The Alternating group $~$A_5$~$ on five elements is simple.

# Proof

Recall that $~$A_5$~$ has order $~$60$~$, so Lagrange's theorem states that any subgroup of $~$A_5$~$ has order dividing $~$60$~$.

Suppose $~$H$~$ is a normal subgroup of $~$A_5$~$, which is not the trivial subgroup $~$\{ e \}$~$.
If $~$H$~$ has order divisible by $~$3$~$, then by Cauchy's theorem there is a $~$3$~$-cycle in $~$H$~$ (because the $~$3$~$-cycles are the only elements with order $~$3$~$ in $~$A_5$~$).
Because $~$H$~$ is a union of conjugacy classes, and because the $~$3$~$-cycles [4kv form a conjugacy class in $~$A_n$~$ for $~$n > 4$~$], $~$H$~$ would therefore contain *every* $~$3$~$-cycle; but then it would be the entire alternating group.

If instead $~$H$~$ has order divisible by $~$2$~$, then there is a double transposition such as $~$(12)(34)$~$ in $~$H$~$, since these are the only elements of order $~$2$~$ in $~$A_5$~$. But then $~$H$~$ contains the entire conjugacy class so it contains every double transposition; in particular, it contains $~$(12)(34)$~$ and $~$(15)(34)$~$, so it contains $~$(15)(34)(12)(34) = (125)$~$. Hence as before $~$H$~$ contains every $~$3$~$-cycle so is the entire alternating group.

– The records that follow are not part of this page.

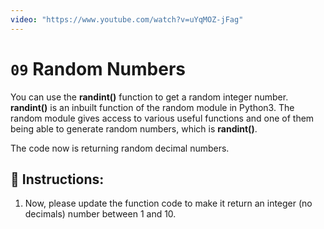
 ```yaml
---
video: "https://www.youtube.com/watch?v=uYqMOZ-jFag"
---
```


# `09` Random Numbers

You can use the **randint()** function to get a random integer number. **randint()** is an inbuilt function of the random module in Python3.
The random module gives access to various useful functions and one of them being able to generate random numbers, which is **randint()**.

The code now is returning random decimal numbers.

## 📝 Instructions:

1. Now, please update the function code to make it return an integer (no decimals) number between 1 and 10.



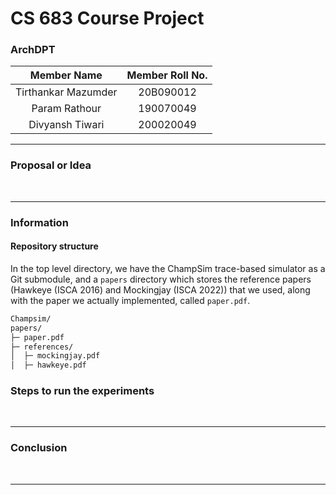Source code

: # CS 683 Course Project

### <Project-Title>

### ArchDPT

|   **Member Name**   | **Member Roll No.** |
| :-----------------: | :-----------------: |
| Tirthankar Mazumder | 20B090012           |
| Param Rathour       | 190070049           |
| Divyansh Tiwari     | 200020049           |

---

### Proposal or Idea



<br/>

---

### Information

#### Repository structure

In the top level directory, we have the ChampSim trace-based simulator as a Git submodule, and a `papers` directory which stores the reference papers (Hawkeye (ISCA 2016) and Mockingjay (ISCA 2022)) that we used, along with the paper we actually implemented, called `paper.pdf`.

```html
Champsim/
papers/
├─ paper.pdf
├─ references/
│  ├─ mockingjay.pdf
│  ├─ hawkeye.pdf
```


### Steps to run the experiments



<br/>

---

### Conclusion



<br/>

---
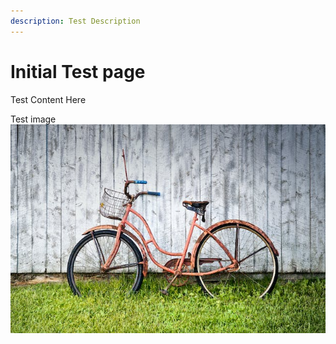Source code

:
```yaml
---
description: Test Description
---
```


# Initial Test page

Test Content Here

Test image <img src="bike.jpg" alt="" data-size="original">

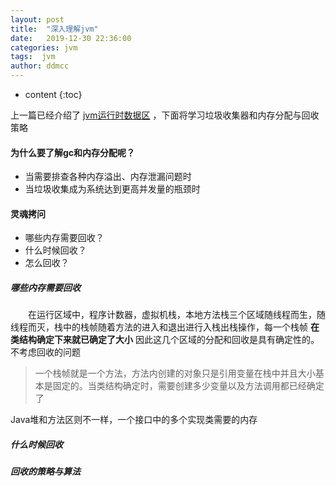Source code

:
 ```yaml
---
layout: post
title:  "深入理解jvm"
date:   2019-12-30 22:36:00
categories: jvm
tags:  jvm
author: ddmcc
---
```


* content
{:toc}


上一篇已经介绍了 [jvm运行时数据区](https://ddmcc.space/2019/08/19/understanding-jvm-1/) ，下面将学习垃圾收集器和内存分配与回收策略





#### **为什么要了解gc和内存分配呢？**

- 当需要排查各种内存溢出、内存泄漏问题时
- 当垃圾收集成为系统达到更高并发量的瓶颈时


#### **灵魂拷问**


- 哪些内存需要回收？
- 什么时候回收？
- 怎么回收？


##### **哪些内存需要回收**


 　　在运行区域中，程序计数器，虚拟机栈，本地方法栈三个区域随线程而生，随线程而灭，栈中的栈帧随着方法的进入和退出进行入栈出栈操作，每一个栈帧 **在类结构确定下来就已确定了大小** 因此这几个区域的分配和回收是具有确定性的。不考虑回收的问题


> 一个栈帧就是一个方法，方法内创建的对象只是引用变量在栈中并且大小基本是固定的。当类结构确定时，需要创建多少变量以及方法调用都已经确定了


Java堆和方法区则不一样，一个接口中的多个实现类需要的内存





##### **什么时候回收**

##### **回收的策略与算法**



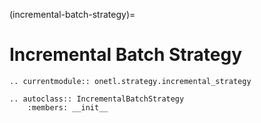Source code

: (incremental-batch-strategy)=

# Incremental Batch Strategy

```{eval-rst}
.. currentmodule:: onetl.strategy.incremental_strategy
```

```{eval-rst}
.. autoclass:: IncrementalBatchStrategy
    :members: __init__
```
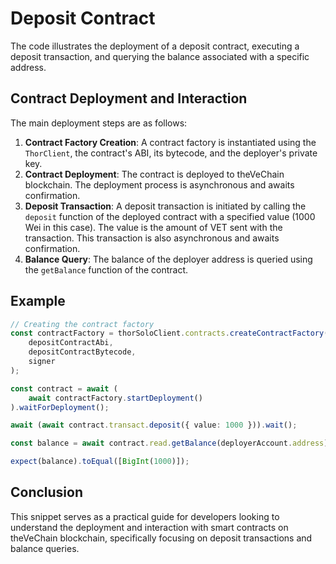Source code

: # Deposit Contract

The code illustrates the deployment of a deposit contract, executing a deposit transaction, and querying the balance associated with a specific address.

## Contract Deployment and Interaction

The main deployment steps are as follows:

1. **Contract Factory Creation**: A contract factory is instantiated using the `ThorClient`, the contract's ABI, its bytecode, and the deployer's private key.
2. **Contract Deployment**: The contract is deployed to theVeChain blockchain. The deployment process is asynchronous and awaits confirmation.
3. **Deposit Transaction**: A deposit transaction is initiated by calling the `deposit` function of the deployed contract with a specified value (1000 Wei in this case). The value is the amount of VET sent with the transaction. This transaction is also asynchronous and awaits confirmation.
4. **Balance Query**: The balance of the deployer address is queried using the `getBalance` function of the contract.


## Example

```typescript { name=contract-deposit, category=example }
// Creating the contract factory
const contractFactory = thorSoloClient.contracts.createContractFactory(
    depositContractAbi,
    depositContractBytecode,
    signer
);

const contract = await (
    await contractFactory.startDeployment()
).waitForDeployment();

await (await contract.transact.deposit({ value: 1000 })).wait();

const balance = await contract.read.getBalance(deployerAccount.address);

expect(balance).toEqual([BigInt(1000)]);
```



## Conclusion

This snippet serves as a practical guide for developers looking to understand the deployment and interaction with smart contracts on theVeChain blockchain, specifically focusing on deposit transactions and balance queries.



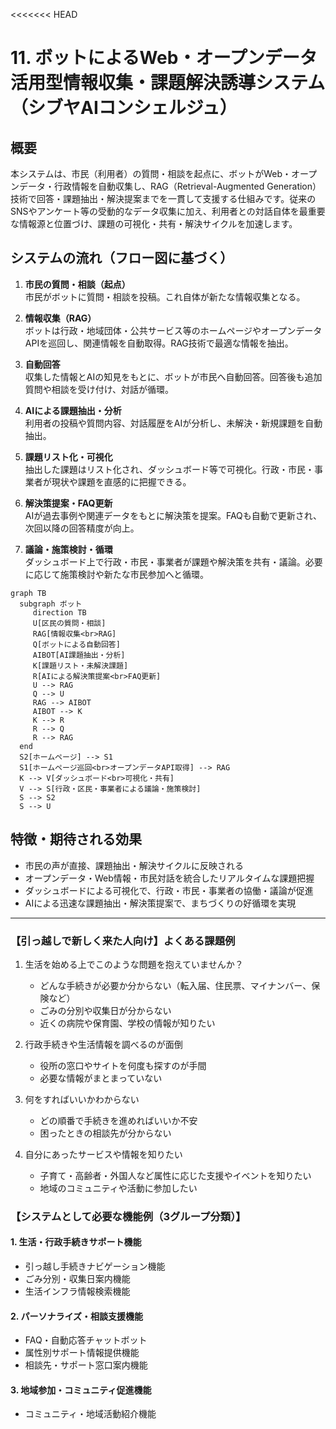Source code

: <<<<<<< HEAD
# 11. ボットによるWeb・オープンデータ活用型情報収集・課題解決誘導システム（シブヤAIコンシェルジュ）

## 概要

本システムは、市民（利用者）の質問・相談を起点に、ボットがWeb・オープンデータ・行政情報を自動収集し、RAG（Retrieval-Augmented Generation）技術で回答・課題抽出・解決提案までを一貫して支援する仕組みです。従来のSNSやアンケート等の受動的なデータ収集に加え、利用者との対話自体を最重要な情報源と位置づけ、課題の可視化・共有・解決サイクルを加速します。

## システムの流れ（フロー図に基づく）

1. **市民の質問・相談（起点）**  
	市民がボットに質問・相談を投稿。これ自体が新たな情報収集となる。

2. **情報収集（RAG）**  
	ボットは行政・地域団体・公共サービス等のホームページやオープンデータAPIを巡回し、関連情報を自動取得。RAG技術で最適な情報を抽出。

3. **自動回答**  
	収集した情報とAIの知見をもとに、ボットが市民へ自動回答。回答後も追加質問や相談を受け付け、対話が循環。

4. **AIによる課題抽出・分析**  
	利用者の投稿や質問内容、対話履歴をAIが分析し、未解決・新規課題を自動抽出。

5. **課題リスト化・可視化**  
	抽出した課題はリスト化され、ダッシュボード等で可視化。行政・市民・事業者が現状や課題を直感的に把握できる。

6. **解決策提案・FAQ更新**  
	AIが過去事例や関連データをもとに解決策を提案。FAQも自動で更新され、次回以降の回答精度が向上。

7. **議論・施策検討・循環**  
	ダッシュボード上で行政・市民・事業者が課題や解決策を共有・議論。必要に応じて施策検討や新たな市民参加へと循環。

```mermaid
graph TB
  subgraph ボット
	 direction TB
	 U[区民の質問・相談]
	 RAG[情報収集<br>RAG]
	 Q[ボットによる自動回答]
	 AIBOT[AI課題抽出・分析]
	 K[課題リスト・未解決課題]
	 R[AIによる解決策提案<br>FAQ更新]
	 U --> RAG
	 Q --> U
	 RAG --> AIBOT
	 AIBOT --> K
	 K --> R
	 R --> Q
	 R --> RAG
  end
  S2[ホームページ] --> S1
  S1[ホームページ巡回<br>オープンデータAPI取得] --> RAG
  K --> V[ダッシュボード<br>可視化・共有]
  V --> S[行政・区民・事業者による議論・施策検討]
  S --> S2
  S --> U
```

## 特徴・期待される効果

- 市民の声が直接、課題抽出・解決サイクルに反映される
- オープンデータ・Web情報・市民対話を統合したリアルタイムな課題把握
- ダッシュボードによる可視化で、行政・市民・事業者の協働・議論が促進
- AIによる迅速な課題抽出・解決策提案で、まちづくりの好循環を実現

---

### 【引っ越しで新しく来た人向け】よくある課題例

1. 生活を始める上でこのような問題を抱えていませんか？
	- どんな手続きが必要か分からない（転入届、住民票、マイナンバー、保険など）
	- ごみの分別や収集日が分からない
	- 近くの病院や保育園、学校の情報が知りたい

2. 行政手続きや生活情報を調べるのが面倒
	- 役所の窓口やサイトを何度も探すのが手間
	- 必要な情報がまとまっていない

3. 何をすればいいかわからない
	- どの順番で手続きを進めればいいか不安
	- 困ったときの相談先が分からない

4. 自分にあったサービスや情報を知りたい
	- 子育て・高齢者・外国人など属性に応じた支援やイベントを知りたい
	- 地域のコミュニティや活動に参加したい
	
	
### 【システムとして必要な機能例（3グループ分類）】

#### 1. 生活・行政手続きサポート機能
- 引っ越し手続きナビゲーション機能
- ごみ分別・収集日案内機能
- 生活インフラ情報検索機能

#### 2. パーソナライズ・相談支援機能
- FAQ・自動応答チャットボット
- 属性別サポート情報提供機能
- 相談先・サポート窓口案内機能

#### 3. 地域参加・コミュニティ促進機能
- コミュニティ・地域活動紹介機能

So $~$H$~$ must have order exactly $~$5$~$, by Lagrange's theorem; so it contains an element of order $~$5$~$ since prime order groups are cyclic.

The only such elements of $~$A_n$~$ are $~$5$~$-cycles; but the conjugacy class of a $~$5$~$-cycle is of size $~$12$~$, which is too big to fit in $~$H$~$ which has size $~$5$~$.

## Comments

Patrick Stevens

This is definitely a page which admits two lenses: the "easy" proof and the "theory-heavy" proof. What kind of lens design might people use?